One significant criticism Anscombe employs is what Reppert calls a “paradigm case argument.” She basically asks why one should take Lewis seriously if they are a naturalist since if naturalism is true then Lewis’s distinctions between valid and invalid reasoning would be meaningless. By asking, what if all our reasoning is invalid is really to ask a meaningless question because in the naturalist paradigm such ideas of ‘true’ and ‘false’ are defined differently than the definitions Lewis used. In essence such people are playing a different language game. It would be like if a believer in Descartes’ Evil Deceiver tried to convince someone not of that belief that everything they believed was false. There would be communication difficulties to say the least.
Reppert gets around this by claiming that as a skeptical threat argument, the paradigm case objection would be valid, but if one changes the argument to a more modest argument to the best explanation then one gets around this objection. Rational inference must be assumed to exist for any discussion to take place. This conflicts with naturalism because under naturalism reason explanations are always reduced to physical explanations which are nonrational. Therefore, naturalism should be rejected as false.

Anscombe’s last line of attack claims that reason-explanations are noncausal. Lewis is quite correct here to object. If Person A votes for Obama because he gives him warm feelings inside than that shows that her claimed rational reasons for supporting him are if not untrue in themselves, then untrue when it comes to her own decision-making. A person cannot be thought of as rational unless their rational claims are causal over and against what is happening psychologically. Reppert states, “For example, if a prosecutor were to believe that the defendant was guilty on the basis of DNA evidence, what would we think of him if it turned out that he hated the defendant so much that he would believe in his guilt regardless of the DNA evidence?” (Pg. 64)

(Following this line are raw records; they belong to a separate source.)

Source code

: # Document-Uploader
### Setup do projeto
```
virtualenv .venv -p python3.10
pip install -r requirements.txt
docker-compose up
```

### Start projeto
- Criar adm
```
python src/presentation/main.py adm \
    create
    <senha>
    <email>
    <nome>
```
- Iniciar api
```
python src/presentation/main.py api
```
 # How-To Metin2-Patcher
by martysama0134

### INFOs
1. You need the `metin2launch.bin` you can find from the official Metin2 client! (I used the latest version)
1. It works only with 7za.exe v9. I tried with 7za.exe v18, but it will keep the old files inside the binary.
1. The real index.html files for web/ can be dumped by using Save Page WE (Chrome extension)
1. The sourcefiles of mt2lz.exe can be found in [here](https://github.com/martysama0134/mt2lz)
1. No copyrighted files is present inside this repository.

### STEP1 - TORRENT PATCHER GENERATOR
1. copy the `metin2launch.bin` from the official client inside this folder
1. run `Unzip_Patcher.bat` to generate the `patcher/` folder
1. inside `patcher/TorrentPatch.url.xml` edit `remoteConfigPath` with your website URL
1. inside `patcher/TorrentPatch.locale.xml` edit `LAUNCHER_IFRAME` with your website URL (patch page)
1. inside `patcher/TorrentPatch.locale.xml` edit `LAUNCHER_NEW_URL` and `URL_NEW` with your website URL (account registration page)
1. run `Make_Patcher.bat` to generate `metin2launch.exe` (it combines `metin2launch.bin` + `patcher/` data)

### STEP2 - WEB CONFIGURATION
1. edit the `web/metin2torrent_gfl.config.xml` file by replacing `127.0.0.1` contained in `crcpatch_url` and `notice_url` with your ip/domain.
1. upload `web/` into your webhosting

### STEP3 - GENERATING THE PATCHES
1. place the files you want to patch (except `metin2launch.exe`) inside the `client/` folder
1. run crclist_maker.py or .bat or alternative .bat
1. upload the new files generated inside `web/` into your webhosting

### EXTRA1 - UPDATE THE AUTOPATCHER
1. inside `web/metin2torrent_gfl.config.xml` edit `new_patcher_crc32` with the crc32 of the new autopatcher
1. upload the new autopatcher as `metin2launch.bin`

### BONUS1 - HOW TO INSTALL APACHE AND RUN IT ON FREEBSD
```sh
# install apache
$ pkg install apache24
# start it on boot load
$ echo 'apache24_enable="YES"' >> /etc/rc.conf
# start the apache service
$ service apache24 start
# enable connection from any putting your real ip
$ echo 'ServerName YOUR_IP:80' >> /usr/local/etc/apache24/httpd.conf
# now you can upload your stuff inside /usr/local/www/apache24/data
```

I would go onto Reppert’s six arguments from reason but I am tired and I frankly do not have a sufficient understanding of the philosophy of mind to consider them critically. After reading most of Lewis’ works and Reppert’s defense of him, I am confident that this argument is sound. Now, I am curious about what the ‘other side’ would say in response the Argument from Reason.

2 comments:

A. J. Cook said...

Nice post, Ron. A few comments:

-- I think that the Argument from Reason is nicely summed up in a couple of brief quotations, one from J.S. Haldane and one from Lewis himself:

"If my mental processes are determined wholly by the motions of atoms in my brain, I have no reason to suppose that my beliefs are true ... and hence I have no reason for supposing my brain to be composed of atoms."

"To talk of one bit of matter being true about another bit of matter seems to me to be nonsense."

For the most powerful recent efforts of physicalists to explain how one bit of matter could about another bit of matter, a good introductory account is Patricia Smith Churchland's How Do Neurons Know? (That's a pdf file.)

-- If readers are interested, I've got a list of Reppert's six versions of the argument, along with a few remarks about some of them, online here.

Ron said...

Thanks alan for the insightful comment and the links. Gives me some good fruit for thought.